Data provided section start

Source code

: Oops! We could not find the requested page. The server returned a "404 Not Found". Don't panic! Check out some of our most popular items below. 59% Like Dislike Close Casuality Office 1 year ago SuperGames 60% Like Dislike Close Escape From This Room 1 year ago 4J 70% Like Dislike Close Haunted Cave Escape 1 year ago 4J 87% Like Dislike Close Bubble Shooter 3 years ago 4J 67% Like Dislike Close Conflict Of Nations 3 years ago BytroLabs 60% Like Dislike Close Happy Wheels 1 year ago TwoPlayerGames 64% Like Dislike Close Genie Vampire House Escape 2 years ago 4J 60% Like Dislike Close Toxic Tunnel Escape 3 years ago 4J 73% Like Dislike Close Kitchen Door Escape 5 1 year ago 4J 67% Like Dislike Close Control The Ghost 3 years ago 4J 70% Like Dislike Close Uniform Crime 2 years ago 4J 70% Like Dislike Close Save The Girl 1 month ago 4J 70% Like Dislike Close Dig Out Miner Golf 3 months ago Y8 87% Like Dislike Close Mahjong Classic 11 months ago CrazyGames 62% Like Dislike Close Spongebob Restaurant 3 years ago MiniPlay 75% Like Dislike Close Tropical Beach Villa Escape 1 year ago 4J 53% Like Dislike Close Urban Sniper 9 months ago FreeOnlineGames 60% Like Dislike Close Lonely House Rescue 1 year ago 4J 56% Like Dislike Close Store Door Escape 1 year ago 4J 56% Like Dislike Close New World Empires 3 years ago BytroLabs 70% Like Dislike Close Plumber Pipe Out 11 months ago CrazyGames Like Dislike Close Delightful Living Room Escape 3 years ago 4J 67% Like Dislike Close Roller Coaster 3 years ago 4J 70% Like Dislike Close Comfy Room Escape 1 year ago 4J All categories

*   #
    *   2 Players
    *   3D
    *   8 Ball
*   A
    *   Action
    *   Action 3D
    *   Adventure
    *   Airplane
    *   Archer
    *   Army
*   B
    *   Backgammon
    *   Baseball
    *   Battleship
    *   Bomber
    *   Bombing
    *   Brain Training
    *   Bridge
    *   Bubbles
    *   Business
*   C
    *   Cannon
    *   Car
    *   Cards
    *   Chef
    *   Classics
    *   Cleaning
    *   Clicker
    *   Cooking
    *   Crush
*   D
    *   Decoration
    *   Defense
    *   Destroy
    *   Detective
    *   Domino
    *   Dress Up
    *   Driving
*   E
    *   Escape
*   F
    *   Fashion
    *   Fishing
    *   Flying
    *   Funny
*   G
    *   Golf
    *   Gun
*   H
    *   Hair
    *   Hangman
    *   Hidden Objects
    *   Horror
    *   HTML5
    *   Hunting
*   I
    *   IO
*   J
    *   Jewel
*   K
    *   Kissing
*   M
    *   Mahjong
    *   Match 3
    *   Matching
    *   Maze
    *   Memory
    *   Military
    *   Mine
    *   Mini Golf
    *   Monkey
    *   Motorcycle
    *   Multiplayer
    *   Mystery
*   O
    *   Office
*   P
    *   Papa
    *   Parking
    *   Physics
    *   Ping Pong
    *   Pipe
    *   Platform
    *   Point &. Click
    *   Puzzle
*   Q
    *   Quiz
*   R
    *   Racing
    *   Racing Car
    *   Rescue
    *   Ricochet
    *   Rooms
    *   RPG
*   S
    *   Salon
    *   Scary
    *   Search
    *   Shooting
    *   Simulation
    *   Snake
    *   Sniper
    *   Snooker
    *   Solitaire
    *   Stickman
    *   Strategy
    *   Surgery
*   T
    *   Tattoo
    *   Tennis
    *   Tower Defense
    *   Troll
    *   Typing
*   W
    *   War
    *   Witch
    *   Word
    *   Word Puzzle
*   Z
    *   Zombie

Data provided section end

## Aim of the exercise
Without omission, return all of the records exactly as given.

## Answer for the task
Source code

: Oops! We could not find the requested page. The server returned a "404 Not Found". Don't panic! Check out some of our most popular items below. 59% Like Dislike Close Casuality Office 1 year ago SuperGames 60% Like Dislike Close Escape From This Room 1 year ago 4J 70% Like Dislike Close Haunted Cave Escape 1 year ago 4J 87% Like Dislike Close Bubble Shooter 3 years ago 4J 67% Like Dislike Close Conflict Of Nations 3 years ago BytroLabs 60% Like Dislike Close Happy Wheels 1 year ago TwoPlayerGames 64% Like Dislike Close Genie Vampire House Escape 2 years ago 4J 60% Like Dislike Close Toxic Tunnel Escape 3 years ago 4J 73% Like Dislike Close Kitchen Door Escape 5 1 year ago 4J 67% Like Dislike Close Control The Ghost 3 years ago 4J 70% Like Dislike Close Uniform Crime 2 years ago 4J 70% Like Dislike Close Save The Girl 1 month ago 4J 70% Like Dislike Close Dig Out Miner Golf 3 months ago Y8 87% Like Dislike Close Mahjong Classic 11 months ago CrazyGames 62% Like Dislike Close Spongebob Restaurant 3 years ago MiniPlay 75% Like Dislike Close Tropical Beach Villa Escape 1 year ago 4J 53% Like Dislike Close Urban Sniper 9 months ago FreeOnlineGames 60% Like Dislike Close Lonely House Rescue 1 year ago 4J 56% Like Dislike Close Store Door Escape 1 year ago 4J 56% Like Dislike Close New World Empires 3 years ago BytroLabs 70% Like Dislike Close Plumber Pipe Out 11 months ago CrazyGames Like Dislike Close Delightful Living Room Escape 3 years ago 4J 67% Like Dislike Close Roller Coaster 3 years ago 4J 70% Like Dislike Close Comfy Room Escape 1 year ago 4J All categories

*   #
    *   2 Players
    *   3D
    *   8 Ball
*   A
    *   Action
    *   Action 3D
    *   Adventure
    *   Airplane
    *   Archer
    *   Army
*   B
    *   Backgammon
    *   Baseball
    *   Battleship
    *   Bomber
    *   Bombing
    *   Brain Training
    *   Bridge
    *   Bubbles
    *   Business
*   C
    *   Cannon
    *   Car
    *   Cards
    *   Chef
    *   Classics
    *   Cleaning
    *   Clicker
    *   Cooking
    *   Crush
*   D
    *   Decoration
    *   Defense
    *   Destroy
    *   Detective
    *   Domino
    *   Dress Up
    *   Driving
*   E
    *   Escape
*   F
    *   Fashion
    *   Fishing
    *   Flying
    *   Funny
*   G
    *   Golf
    *   Gun
*   H
    *   Hair
    *   Hangman
    *   Hidden Objects
    *   Horror
    *   HTML5
    *   Hunting
*   I
    *   IO
*   J
    *   Jewel
*   K
    *   Kissing
*   M
    *   Mahjong
    *   Match 3
    *   Matching
    *   Maze
    *   Memory
    *   Military
    *   Mine
    *   Mini Golf
    *   Monkey
    *   Motorcycle
    *   Multiplayer
    *   Mystery
*   O
    *   Office
*   P
    *   Papa
    *   Parking
    *   Physics
    *   Ping Pong
    *   Pipe
    *   Platform
    *   Point &. Click
    *   Puzzle
*   Q
    *   Quiz
*   R
    *   Racing
    *   Racing Car
    *   Rescue
    *   Ricochet
    *   Rooms
    *   RPG
*   S
    *   Salon
    *   Scary
    *   Search
    *   Shooting
    *   Simulation
    *   Snake
    *   Sniper
    *   Snooker
    *   Solitaire
    *   Stickman
    *   Strategy
    *   Surgery
*   T
    *   Tattoo
    *   Tennis
    *   Tower Defense
    *   Troll
    *   Typing
*   W
    *   War
    *   Witch
    *   Word
    *   Word Puzzle
*   Z
    *   Zombie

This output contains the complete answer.